ABOUT THIS TASK =>
Among the lines below, take the one holding "Launch - Wikipedia</a></li>", the one holding "Night - Wikipedia</a></li>", and all lines between them. Set them down exactly.
[THE RECORDS]
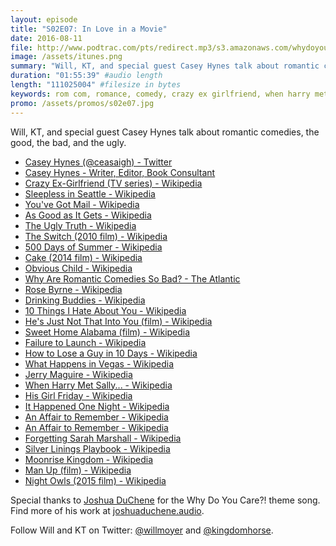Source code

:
 ```yaml
---
layout: episode
title: "S02E07: In Love in a Movie"
date: 2016-08-11
file: http://www.podtrac.com/pts/redirect.mp3/s3.amazonaws.com/whydoyoucare.fm/Why+Do+You+Care+-+S02E07.mp3
image: /assets/itunes.png
summary: "Will, KT, and special guest Casey Hynes talk about romantic comedies, the good, the bad, and the ugly."
duration: "01:55:39" #audio length
length: "111025004" #filesize in bytes
keywords: rom com, romance, comedy, crazy ex girlfriend, when harry met sally, sleepless in seattle, as good as it gets, 10 things i hate about you
promo: /assets/promos/s02e07.jpg
---
```


Will, KT, and special guest Casey Hynes talk about romantic comedies, the good, the bad, and the ugly.

<ul>
  <li><a href="https://twitter.com/ceasaigh">Casey Hynes (@ceasaigh) - Twitter</a></li>
  <li><a href="http://www.caseyhynes.com/">Casey Hynes - Writer, Editor, Book Consultant</a></li>
  <li><a href="https://en.wikipedia.org/wiki/Crazy_Ex-Girlfriend_(TV_series)">Crazy Ex-Girlfriend (TV series) - Wikipedia</a></li>
  <li><a href="https://en.wikipedia.org/wiki/Sleepless_in_Seattle">Sleepless in Seattle - Wikipedia</a></li>
  <li><a href="https://en.wikipedia.org/wiki/You%27ve_Got_Mail">You've Got Mail - Wikipedia</a></li>
  <li><a href="https://en.wikipedia.org/wiki/As_Good_as_It_Gets">As Good as It Gets - Wikipedia</a></li>
  <li><a href="https://en.wikipedia.org/wiki/The_Ugly_Truth">The Ugly Truth - Wikipedia</a></li>
  <li><a href="https://en.wikipedia.org/wiki/The_Switch_(2010_film)">The Switch (2010 film) - Wikipedia</a></li>
  <li><a href="https://en.wikipedia.org/wiki/500_Days_of_Summer">500 Days of Summer - Wikipedia</a></li>
  <li><a href="https://en.wikipedia.org/wiki/Cake_(2014_film)">Cake (2014 film) - Wikipedia</a></li>
  <li><a href="https://en.wikipedia.org/wiki/Obvious_Child">Obvious Child - Wikipedia</a></li>
  <li><a href="http://www.theatlantic.com/magazine/archive/2013/03/why-are-romantic-comedies-so-bad/309236/">Why Are Romantic Comedies So Bad? - The Atlantic</a></li>
  <li><a href="https://en.wikipedia.org/wiki/Rose_Byrne">Rose Byrne - Wikipedia</a></li>
  <li><a href="https://en.wikipedia.org/wiki/Drinking_Buddies">Drinking Buddies - Wikipedia</a></li>
    <li><a href="https://en.wikipedia.org/wiki/10_Things_I_Hate_About_You">10 Things I Hate About You - Wikipedia</a></li>
  <li><a href="https://en.wikipedia.org/wiki/He%27s_Just_Not_That_Into_You_(film)">He's Just Not That Into You (film) - Wikipedia</a></li>
  <li><a href="https://en.wikipedia.org/wiki/Sweet_Home_Alabama_(film)">Sweet Home Alabama (film) - Wikipedia</a></li>
  <li><a href="https://en.wikipedia.org/wiki/Failure_to_Launch">Failure to Launch - Wikipedia</a></li>
  <li><a href="https://en.wikipedia.org/wiki/How_to_Lose_a_Guy_in_10_Days">How to Lose a Guy in 10 Days - Wikipedia</a></li>
  <li><a href="https://en.wikipedia.org/wiki/What_Happens_in_Vegas">What Happens in Vegas - Wikipedia</a></li>
  <li><a href="https://en.wikipedia.org/wiki/Jerry_Maguire">Jerry Maguire - Wikipedia</a></li>
  <li><a href="https://en.wikipedia.org/wiki/When_Harry_Met_Sally...">When Harry Met Sally... - Wikipedia</a></li>
  <li><a href="https://en.wikipedia.org/wiki/His_Girl_Friday">His Girl Friday - Wikipedia</a></li>
  <li><a href="https://en.wikipedia.org/wiki/It_Happened_One_Night">It Happened One Night - Wikipedia</a></li>
  <li><a href="https://en.wikipedia.org/wiki/An_Affair_to_Remember">An Affair to Remember - Wikipedia</a></li>
  <li><a href="https://en.wikipedia.org/wiki/What_to_Expect_When_You%27re_Expecting_(film)">An Affair to Remember - Wikipedia</a></li>
  <li><a href="https://en.wikipedia.org/wiki/Forgetting_Sarah_Marshall">Forgetting Sarah Marshall - Wikipedia</a></li>
  <li><a href="https://en.wikipedia.org/wiki/Silver_Linings_Playbook">Silver Linings Playbook - Wikipedia</a></li>
  <li><a href="https://en.wikipedia.org/wiki/Moonrise_Kingdom">Moonrise Kingdom - Wikipedia</a></li>
  <li><a href="https://en.wikipedia.org/wiki/Man_Up_(film)">Man Up (film) - Wikipedia</a></li>
  <li><a href="https://en.wikipedia.org/wiki/Night_Owls_(2015_film)">Night Owls (2015 film) - Wikipedia</a></li>
</ul>


Special thanks to [Joshua DuChene](http://joshuaduchene.audio) for the Why Do You Care?! theme song. Find more of his work at [joshuaduchene.audio](http://joshuaduchene.audio).

Follow Will and KT on Twitter: [@willmoyer](https://twitter.com/willmoyer) and [@kingdomhorse](https://twitter.com/kingdomhorse).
[/THE RECORDS]
THE COMPLETED TASK =>
  <li><a href="https://en.wikipedia.org/wiki/Failure_to_Launch">Failure to Launch - Wikipedia</a></li>
  <li><a href="https://en.wikipedia.org/wiki/How_to_Lose_a_Guy_in_10_Days">How to Lose a Guy in 10 Days - Wikipedia</a></li>
  <li><a href="https://en.wikipedia.org/wiki/What_Happens_in_Vegas">What Happens in Vegas - Wikipedia</a></li>
  <li><a href="https://en.wikipedia.org/wiki/Jerry_Maguire">Jerry Maguire - Wikipedia</a></li>
  <li><a href="https://en.wikipedia.org/wiki/When_Harry_Met_Sally...">When Harry Met Sally... - Wikipedia</a></li>
  <li><a href="https://en.wikipedia.org/wiki/His_Girl_Friday">His Girl Friday - Wikipedia</a></li>
  <li><a href="https://en.wikipedia.org/wiki/It_Happened_One_Night">It Happened One Night - Wikipedia</a></li>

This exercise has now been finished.